## REQUIRED WORK
Your answer should consist of every line in the records that holds "list".

** Opening THE INPUT block **

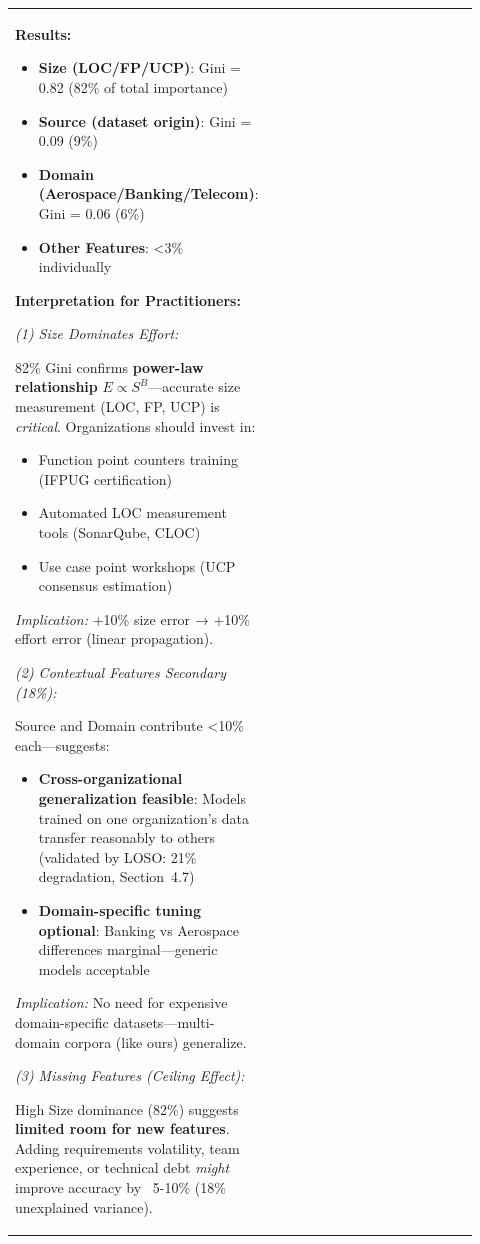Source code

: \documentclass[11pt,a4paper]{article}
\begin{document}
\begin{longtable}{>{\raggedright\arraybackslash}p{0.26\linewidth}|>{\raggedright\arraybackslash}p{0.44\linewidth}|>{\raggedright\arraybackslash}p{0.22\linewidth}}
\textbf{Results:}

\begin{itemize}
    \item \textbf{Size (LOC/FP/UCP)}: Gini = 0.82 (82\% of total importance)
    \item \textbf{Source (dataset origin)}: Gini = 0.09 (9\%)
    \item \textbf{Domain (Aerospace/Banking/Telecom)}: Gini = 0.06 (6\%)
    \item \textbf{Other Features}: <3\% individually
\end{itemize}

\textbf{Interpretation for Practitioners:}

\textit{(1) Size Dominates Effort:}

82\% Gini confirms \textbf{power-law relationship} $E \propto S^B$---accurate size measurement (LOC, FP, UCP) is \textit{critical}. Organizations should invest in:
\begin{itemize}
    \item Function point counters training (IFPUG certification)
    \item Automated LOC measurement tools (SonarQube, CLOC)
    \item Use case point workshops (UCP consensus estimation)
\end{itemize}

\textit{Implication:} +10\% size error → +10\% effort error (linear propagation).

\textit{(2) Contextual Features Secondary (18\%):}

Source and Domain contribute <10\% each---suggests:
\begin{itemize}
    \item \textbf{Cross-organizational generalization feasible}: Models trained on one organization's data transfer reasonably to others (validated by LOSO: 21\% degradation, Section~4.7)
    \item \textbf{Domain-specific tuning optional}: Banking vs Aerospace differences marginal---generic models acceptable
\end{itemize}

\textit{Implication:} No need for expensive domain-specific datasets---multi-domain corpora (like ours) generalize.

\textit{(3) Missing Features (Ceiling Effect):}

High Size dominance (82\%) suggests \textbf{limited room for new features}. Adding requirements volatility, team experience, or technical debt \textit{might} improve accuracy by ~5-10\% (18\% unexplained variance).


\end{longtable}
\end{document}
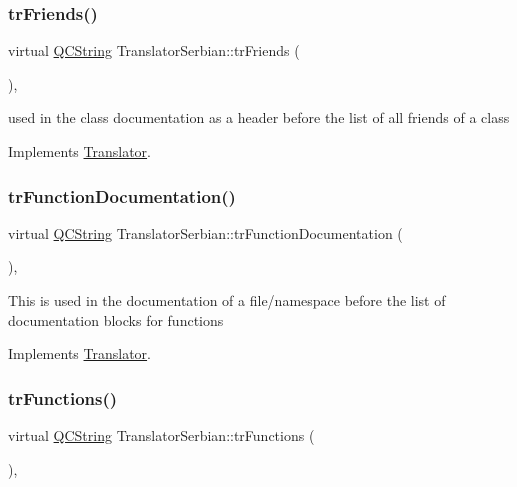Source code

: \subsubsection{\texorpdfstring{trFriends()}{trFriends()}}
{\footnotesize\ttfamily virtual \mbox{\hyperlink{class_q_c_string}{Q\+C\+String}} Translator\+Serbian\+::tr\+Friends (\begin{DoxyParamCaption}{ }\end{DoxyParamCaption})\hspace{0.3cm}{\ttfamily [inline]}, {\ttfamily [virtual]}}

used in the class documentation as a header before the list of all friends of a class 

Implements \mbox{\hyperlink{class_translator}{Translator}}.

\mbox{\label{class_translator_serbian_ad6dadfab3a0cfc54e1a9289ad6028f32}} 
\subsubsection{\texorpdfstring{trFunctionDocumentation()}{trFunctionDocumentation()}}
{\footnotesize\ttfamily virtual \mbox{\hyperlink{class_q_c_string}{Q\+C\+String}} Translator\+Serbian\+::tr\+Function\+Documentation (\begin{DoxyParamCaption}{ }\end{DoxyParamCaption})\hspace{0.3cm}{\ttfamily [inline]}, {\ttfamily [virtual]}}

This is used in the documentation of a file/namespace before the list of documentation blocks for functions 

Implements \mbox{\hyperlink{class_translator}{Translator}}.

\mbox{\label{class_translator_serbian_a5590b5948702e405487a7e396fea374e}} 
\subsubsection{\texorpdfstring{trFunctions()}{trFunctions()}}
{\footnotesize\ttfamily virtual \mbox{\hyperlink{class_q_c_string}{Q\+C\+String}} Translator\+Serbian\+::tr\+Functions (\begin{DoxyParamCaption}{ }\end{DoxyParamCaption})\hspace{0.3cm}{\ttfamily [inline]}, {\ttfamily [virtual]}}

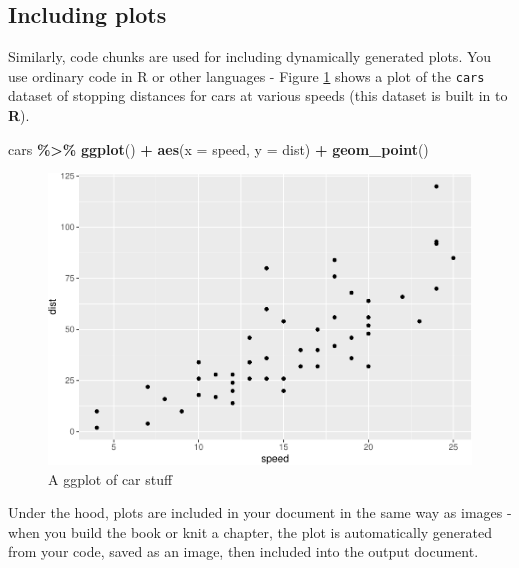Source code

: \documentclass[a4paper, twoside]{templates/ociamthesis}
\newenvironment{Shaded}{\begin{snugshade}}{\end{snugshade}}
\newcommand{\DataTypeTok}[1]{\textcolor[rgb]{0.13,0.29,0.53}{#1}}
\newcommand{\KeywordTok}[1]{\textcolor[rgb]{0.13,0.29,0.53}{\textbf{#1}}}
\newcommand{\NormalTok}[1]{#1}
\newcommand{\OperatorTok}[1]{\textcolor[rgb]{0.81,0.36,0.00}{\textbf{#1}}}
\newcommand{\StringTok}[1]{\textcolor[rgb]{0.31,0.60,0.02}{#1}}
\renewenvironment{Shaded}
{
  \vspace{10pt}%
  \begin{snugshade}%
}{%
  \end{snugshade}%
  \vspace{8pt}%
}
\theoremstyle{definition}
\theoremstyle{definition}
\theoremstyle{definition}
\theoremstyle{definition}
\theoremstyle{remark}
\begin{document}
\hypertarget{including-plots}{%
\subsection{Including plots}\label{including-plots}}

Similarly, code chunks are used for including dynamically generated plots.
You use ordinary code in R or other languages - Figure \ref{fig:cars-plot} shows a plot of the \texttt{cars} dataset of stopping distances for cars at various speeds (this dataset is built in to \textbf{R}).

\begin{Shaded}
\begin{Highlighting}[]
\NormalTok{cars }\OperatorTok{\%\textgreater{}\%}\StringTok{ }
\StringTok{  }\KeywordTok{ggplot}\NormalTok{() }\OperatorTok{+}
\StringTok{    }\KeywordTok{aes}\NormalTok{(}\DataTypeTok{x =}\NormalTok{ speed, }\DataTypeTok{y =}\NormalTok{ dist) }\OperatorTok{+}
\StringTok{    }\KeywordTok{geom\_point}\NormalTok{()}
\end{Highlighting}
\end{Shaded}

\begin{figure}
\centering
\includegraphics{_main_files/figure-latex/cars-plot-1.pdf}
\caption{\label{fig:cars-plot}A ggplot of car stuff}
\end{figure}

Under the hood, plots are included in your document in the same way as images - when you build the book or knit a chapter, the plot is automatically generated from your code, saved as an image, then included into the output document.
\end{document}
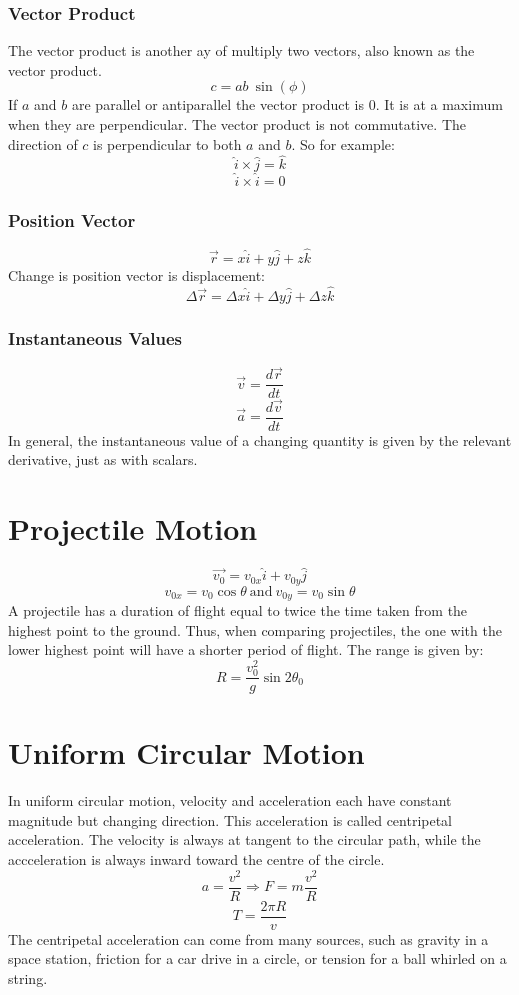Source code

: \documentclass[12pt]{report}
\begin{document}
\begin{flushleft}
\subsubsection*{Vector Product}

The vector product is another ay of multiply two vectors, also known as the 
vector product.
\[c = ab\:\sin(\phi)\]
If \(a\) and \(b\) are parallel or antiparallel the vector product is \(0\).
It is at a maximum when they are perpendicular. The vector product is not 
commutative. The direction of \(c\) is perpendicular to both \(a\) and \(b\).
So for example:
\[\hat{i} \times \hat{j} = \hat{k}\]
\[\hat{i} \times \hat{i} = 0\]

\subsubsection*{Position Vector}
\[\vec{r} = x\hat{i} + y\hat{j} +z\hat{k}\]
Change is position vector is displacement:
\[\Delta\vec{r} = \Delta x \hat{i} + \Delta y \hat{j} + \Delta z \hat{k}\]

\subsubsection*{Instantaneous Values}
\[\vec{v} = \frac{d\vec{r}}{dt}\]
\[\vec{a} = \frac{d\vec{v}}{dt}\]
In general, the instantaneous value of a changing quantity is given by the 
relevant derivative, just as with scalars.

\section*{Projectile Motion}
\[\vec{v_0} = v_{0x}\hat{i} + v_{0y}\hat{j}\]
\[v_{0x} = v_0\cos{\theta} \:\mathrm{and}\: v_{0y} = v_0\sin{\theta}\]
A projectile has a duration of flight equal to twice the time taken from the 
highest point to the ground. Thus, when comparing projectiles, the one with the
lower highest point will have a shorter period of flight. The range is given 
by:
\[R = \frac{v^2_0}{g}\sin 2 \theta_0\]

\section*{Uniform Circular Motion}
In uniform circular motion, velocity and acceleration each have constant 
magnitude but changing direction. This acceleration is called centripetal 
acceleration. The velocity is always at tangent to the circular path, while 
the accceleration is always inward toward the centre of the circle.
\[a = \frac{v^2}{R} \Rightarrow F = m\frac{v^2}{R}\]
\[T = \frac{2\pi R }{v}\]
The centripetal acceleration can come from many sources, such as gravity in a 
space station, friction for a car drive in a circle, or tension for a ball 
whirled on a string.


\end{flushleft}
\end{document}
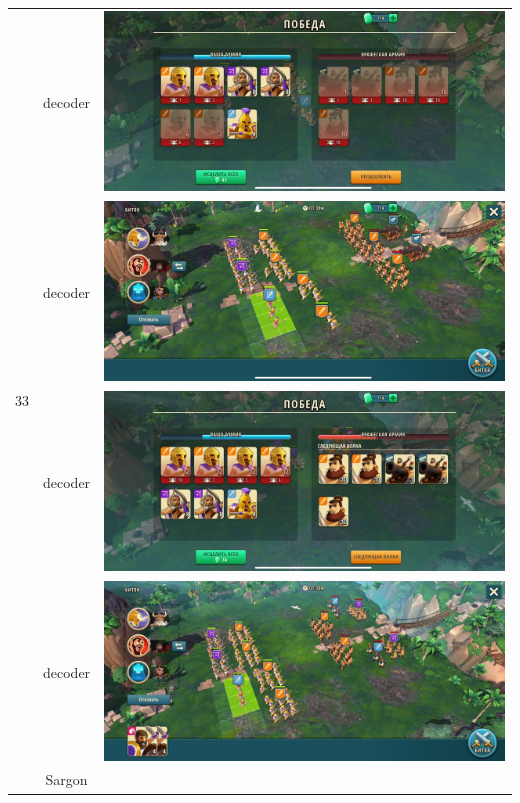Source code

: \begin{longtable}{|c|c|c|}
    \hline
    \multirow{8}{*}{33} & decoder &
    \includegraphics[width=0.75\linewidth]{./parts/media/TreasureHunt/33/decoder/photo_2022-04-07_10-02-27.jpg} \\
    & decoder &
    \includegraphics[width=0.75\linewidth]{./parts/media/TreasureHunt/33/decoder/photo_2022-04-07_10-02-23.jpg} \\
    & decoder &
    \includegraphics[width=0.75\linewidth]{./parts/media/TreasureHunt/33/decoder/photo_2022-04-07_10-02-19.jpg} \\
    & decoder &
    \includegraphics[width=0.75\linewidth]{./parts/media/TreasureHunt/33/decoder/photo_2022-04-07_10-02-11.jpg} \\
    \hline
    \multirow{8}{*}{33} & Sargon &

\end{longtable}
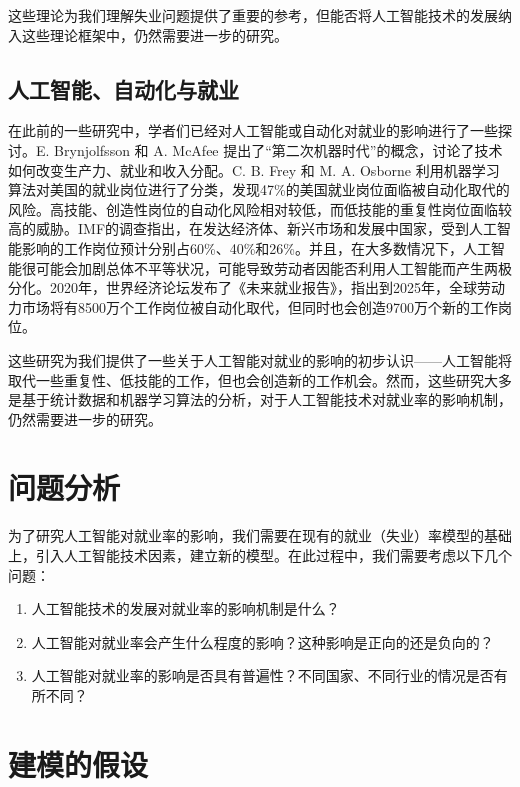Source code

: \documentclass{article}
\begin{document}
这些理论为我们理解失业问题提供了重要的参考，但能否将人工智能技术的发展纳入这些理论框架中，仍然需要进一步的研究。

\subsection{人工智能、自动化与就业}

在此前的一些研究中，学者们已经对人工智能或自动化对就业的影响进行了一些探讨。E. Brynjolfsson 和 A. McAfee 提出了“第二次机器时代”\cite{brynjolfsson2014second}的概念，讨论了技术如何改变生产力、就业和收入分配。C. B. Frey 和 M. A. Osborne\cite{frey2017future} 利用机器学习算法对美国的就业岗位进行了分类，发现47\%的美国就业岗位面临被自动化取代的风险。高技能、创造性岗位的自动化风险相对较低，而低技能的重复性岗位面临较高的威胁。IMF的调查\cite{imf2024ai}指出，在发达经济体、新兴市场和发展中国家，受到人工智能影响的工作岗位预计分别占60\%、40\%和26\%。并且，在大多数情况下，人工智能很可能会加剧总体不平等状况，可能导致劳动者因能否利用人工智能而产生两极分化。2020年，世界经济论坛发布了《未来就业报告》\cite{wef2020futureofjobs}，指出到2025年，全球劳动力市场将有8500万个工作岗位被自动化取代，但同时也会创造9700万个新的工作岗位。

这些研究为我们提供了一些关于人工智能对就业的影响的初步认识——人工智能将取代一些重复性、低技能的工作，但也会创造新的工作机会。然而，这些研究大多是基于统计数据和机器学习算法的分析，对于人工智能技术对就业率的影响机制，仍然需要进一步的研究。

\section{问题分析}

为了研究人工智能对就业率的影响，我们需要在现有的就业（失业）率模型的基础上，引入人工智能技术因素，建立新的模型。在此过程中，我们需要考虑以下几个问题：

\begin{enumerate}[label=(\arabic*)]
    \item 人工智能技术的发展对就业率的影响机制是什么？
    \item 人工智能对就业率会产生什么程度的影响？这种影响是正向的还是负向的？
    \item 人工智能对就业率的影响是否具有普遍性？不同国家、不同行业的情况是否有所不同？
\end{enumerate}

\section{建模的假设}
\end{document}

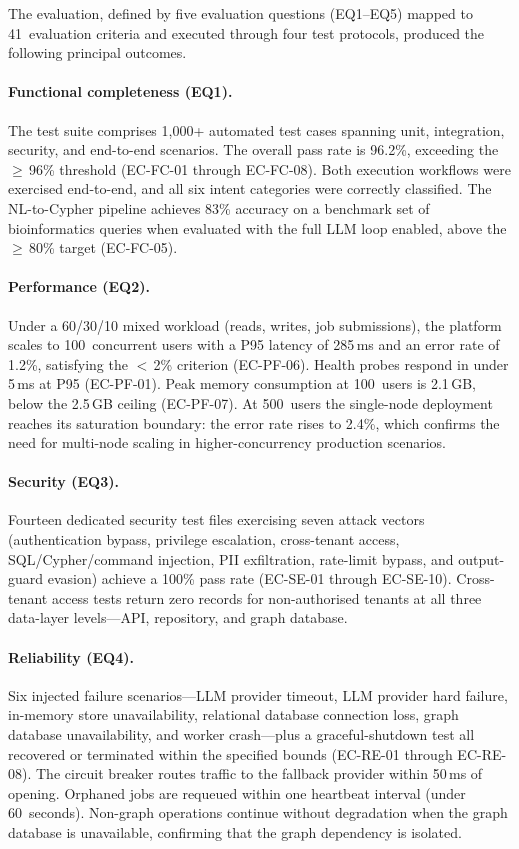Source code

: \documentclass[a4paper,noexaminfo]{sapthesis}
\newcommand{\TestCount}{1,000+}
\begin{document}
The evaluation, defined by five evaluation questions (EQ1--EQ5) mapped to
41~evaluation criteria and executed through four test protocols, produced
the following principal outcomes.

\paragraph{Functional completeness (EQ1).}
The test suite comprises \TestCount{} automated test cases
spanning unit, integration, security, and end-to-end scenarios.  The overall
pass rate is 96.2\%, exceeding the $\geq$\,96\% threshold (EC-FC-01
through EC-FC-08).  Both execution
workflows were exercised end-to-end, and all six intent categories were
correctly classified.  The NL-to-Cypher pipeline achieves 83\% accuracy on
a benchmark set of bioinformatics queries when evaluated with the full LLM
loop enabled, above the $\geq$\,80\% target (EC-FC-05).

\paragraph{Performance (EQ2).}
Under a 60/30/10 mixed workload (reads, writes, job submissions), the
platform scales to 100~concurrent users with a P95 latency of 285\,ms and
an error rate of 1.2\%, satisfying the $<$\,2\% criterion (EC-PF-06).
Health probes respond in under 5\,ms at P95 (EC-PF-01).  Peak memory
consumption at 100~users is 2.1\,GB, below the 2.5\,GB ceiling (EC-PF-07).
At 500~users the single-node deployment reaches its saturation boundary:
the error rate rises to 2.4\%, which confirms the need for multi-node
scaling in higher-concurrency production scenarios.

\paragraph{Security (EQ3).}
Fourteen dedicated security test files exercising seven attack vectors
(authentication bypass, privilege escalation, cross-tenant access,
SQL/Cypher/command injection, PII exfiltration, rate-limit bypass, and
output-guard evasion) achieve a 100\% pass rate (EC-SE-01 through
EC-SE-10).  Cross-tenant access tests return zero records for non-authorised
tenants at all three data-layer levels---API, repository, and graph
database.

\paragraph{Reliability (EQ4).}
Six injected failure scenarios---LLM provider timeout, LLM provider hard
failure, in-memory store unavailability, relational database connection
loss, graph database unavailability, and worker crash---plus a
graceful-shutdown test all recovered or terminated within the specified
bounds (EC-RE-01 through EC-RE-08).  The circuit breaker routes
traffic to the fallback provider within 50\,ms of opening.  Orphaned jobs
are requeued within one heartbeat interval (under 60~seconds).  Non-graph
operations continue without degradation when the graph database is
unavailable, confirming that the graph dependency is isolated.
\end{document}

** Closing THE INPUT block **

## RESULT BELOW
used in the class documentation as a header before the list of all friends of a class 
This is used in the documentation of a file/namespace before the list of documentation blocks for functions 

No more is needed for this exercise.